After he was arrested in the killing of Helen "Holly" Maddux, Einhorn
bolted from the city and remained on the lam for 16 years, during which he
was convicted of murder in absentia. Investigators found him in 1997 living
with his wife, a Swedish heiress, in a farmhouse in the south of France.
Only after extended extradition proceedings, during which Einhorn won the
right to a new trial in Pennsylvania, was he returned to the United States
When he was accused of Maddux's murder, Einhorn denied it, saying he was
being framed by federal intelligence agencies that had become unnerved by
his digging into their psychic phenomena and weapons research.
Many people apparently believed him.
Nearly two dozen of the city's best known citizens testified to
Einhorn's good character during his preliminary hearing, where he was
represented by former Philadelphia district attorney Arlen Specter, who is
now a Republican U.S. senator. Their testimony helped persuade a judge to
set his bail at a low $40,000, only 10 percent of which had to be put up to
secure his release. "Lots of influential people supported him," said
Assistant District Attorney Joel Rosen, the lead prosecutor.
And lots of them were surprised when Einhorn jumped bail and fled the
country in January 1981. "Ira was so well known to everyone that I don't
think there was any serious thought that he would not be present for
trial," said William T. Cannon, his court-appointed lawyer.
If Einhorn has changed with the times, so too, has his defense. His
prominent friends have long abandoned him, and nobody seems to be buying
the idea of a government conspiracy against him.
In Einhorn's new trial, Cannon plans to focus on the holes he sees in the
state's case, which, he acknowledges, is substantial. "The victim's body
was found in the defendant's apartment. It is the major hurdle," Cannon
said. "There is circumstantial evidence of major dimension."
Still, Cannon promises to present three witnesses -- including a former
Philadelphia police officer -- who will testify that they saw the
30-year-old Maddux alive after September 1977, when prosecutors allege
Einhorn killed her. He also plans to point out that Einhorn's fingerprints
were not found on several boxes piled on top of the trunk in which Maddux's
body was found.
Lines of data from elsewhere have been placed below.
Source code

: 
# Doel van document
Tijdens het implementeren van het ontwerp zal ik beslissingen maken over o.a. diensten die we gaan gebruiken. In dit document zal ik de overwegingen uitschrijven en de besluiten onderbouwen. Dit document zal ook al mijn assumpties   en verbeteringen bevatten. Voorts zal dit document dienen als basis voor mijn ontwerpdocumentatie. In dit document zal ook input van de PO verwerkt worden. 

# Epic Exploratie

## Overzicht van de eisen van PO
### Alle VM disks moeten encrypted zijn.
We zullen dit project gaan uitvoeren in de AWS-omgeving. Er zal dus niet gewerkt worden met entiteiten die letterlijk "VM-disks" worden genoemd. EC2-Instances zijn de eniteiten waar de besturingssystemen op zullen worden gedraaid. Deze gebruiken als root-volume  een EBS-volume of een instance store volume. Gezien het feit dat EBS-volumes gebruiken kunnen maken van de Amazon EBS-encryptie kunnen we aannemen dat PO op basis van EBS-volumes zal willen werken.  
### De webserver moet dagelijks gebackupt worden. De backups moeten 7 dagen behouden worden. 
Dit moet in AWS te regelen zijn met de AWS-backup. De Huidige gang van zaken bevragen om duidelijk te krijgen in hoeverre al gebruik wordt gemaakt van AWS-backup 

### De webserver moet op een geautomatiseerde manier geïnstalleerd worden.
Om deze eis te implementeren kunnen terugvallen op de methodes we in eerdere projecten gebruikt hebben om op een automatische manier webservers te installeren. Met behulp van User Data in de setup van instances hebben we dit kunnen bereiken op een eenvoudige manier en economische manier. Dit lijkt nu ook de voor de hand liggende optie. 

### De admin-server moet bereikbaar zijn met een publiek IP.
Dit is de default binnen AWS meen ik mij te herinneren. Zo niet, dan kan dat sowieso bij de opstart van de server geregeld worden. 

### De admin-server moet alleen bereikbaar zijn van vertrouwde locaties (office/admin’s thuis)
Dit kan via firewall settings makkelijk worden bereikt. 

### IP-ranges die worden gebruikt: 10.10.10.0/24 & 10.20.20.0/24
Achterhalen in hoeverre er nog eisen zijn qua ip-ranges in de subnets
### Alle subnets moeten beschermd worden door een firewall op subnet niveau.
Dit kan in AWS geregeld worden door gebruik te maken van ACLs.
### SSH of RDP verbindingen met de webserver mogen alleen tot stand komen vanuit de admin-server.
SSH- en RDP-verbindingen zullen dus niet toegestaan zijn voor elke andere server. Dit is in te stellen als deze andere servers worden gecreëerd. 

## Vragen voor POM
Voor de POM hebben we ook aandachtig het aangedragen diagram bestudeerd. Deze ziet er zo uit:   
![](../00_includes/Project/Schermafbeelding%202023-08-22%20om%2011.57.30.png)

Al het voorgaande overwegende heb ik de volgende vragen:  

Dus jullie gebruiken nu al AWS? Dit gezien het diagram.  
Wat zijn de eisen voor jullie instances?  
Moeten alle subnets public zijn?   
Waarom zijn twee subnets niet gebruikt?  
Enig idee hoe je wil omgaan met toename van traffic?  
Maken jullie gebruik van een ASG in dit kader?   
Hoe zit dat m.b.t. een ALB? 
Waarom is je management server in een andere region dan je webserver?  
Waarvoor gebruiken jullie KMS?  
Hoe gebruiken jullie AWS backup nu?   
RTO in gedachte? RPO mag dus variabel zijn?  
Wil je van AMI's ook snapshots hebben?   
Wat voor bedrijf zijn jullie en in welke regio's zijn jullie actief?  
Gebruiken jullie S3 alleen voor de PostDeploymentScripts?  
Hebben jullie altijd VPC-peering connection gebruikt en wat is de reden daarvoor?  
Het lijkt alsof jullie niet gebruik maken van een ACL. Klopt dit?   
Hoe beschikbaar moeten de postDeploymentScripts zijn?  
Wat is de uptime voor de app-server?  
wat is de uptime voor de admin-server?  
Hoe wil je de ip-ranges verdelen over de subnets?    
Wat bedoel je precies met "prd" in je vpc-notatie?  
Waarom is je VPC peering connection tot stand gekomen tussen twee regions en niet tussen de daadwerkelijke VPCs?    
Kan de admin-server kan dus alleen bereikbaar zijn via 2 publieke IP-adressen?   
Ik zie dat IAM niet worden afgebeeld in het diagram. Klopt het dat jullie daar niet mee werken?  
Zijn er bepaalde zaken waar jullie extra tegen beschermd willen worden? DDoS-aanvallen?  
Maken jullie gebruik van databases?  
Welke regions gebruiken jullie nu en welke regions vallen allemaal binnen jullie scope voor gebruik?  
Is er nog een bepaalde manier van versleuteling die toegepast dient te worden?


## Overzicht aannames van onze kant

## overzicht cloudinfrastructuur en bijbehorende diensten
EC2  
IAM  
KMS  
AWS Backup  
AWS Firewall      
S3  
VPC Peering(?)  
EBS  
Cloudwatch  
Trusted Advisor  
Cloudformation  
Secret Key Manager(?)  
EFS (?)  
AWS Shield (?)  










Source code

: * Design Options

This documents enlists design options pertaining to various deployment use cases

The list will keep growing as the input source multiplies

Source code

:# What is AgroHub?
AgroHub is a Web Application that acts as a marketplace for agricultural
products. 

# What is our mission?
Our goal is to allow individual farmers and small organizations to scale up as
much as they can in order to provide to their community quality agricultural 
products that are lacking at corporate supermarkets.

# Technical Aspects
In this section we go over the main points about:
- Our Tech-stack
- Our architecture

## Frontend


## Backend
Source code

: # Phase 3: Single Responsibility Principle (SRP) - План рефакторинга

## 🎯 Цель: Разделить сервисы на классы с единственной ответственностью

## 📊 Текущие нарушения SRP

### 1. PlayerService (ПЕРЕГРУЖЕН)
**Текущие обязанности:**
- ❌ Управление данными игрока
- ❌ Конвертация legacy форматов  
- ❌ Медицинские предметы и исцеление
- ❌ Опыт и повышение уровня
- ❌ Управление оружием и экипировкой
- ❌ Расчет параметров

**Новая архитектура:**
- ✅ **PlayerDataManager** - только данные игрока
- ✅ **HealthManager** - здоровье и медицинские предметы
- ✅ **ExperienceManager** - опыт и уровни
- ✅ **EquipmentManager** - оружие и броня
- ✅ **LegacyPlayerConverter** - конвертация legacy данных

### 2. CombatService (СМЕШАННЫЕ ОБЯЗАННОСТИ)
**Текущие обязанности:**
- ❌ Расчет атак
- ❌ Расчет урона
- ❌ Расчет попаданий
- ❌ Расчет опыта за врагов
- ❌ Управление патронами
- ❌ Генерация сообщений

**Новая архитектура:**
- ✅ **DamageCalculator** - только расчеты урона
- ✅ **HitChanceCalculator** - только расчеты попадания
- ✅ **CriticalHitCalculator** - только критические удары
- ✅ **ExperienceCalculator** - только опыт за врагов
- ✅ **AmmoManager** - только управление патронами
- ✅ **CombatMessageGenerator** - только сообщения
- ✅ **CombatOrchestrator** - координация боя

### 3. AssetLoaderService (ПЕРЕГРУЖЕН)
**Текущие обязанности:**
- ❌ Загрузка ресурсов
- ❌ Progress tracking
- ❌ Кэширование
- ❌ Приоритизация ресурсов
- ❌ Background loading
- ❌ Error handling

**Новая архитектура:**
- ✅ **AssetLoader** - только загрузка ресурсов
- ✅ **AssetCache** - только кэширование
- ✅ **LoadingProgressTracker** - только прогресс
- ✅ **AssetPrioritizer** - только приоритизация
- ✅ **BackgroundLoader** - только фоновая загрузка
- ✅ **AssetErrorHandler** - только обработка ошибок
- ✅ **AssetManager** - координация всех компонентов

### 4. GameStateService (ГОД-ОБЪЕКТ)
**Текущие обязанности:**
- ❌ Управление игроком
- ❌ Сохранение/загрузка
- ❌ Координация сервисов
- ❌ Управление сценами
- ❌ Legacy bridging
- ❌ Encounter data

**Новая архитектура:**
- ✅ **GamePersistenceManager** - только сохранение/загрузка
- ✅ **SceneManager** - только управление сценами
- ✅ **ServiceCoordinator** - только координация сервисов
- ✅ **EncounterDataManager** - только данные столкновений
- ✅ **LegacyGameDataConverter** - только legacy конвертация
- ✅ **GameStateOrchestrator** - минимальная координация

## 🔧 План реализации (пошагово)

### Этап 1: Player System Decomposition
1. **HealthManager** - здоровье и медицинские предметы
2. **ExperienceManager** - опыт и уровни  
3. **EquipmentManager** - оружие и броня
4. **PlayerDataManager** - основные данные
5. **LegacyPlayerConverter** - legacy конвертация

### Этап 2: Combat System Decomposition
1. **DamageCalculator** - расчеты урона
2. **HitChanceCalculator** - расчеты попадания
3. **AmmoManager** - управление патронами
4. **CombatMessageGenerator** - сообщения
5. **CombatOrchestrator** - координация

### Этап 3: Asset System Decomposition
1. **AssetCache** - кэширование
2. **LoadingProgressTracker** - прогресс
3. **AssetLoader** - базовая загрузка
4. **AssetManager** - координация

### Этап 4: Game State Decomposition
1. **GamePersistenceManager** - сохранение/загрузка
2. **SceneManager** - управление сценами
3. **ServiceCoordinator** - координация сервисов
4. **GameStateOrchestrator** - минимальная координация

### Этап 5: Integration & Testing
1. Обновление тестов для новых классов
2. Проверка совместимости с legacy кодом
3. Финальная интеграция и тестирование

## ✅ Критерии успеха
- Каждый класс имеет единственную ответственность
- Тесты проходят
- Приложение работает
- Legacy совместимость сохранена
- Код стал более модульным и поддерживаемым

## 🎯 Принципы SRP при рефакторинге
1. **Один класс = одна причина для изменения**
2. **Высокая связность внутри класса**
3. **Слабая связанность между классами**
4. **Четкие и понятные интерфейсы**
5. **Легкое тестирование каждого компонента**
Cannon adds that no traces of Maddux's decomposing body
were found in a rug and floorboards below the trunk in two of the three
rounds of laboratory tests ordered by prosecutors.
He also said there was an "excellent chance" Einhorn would testify in his
own defense. "Since he has no hard proof of a government conspiracy, he'll
be contented simply to deny involvement," Cannon said.
Einhorn met Maddux in 1972 at La Terrasse, the bistro where he often held
forth. Smitten, she moved into his shabby apartment two weeks later,
beginning what was to be a stormy five-year relationship.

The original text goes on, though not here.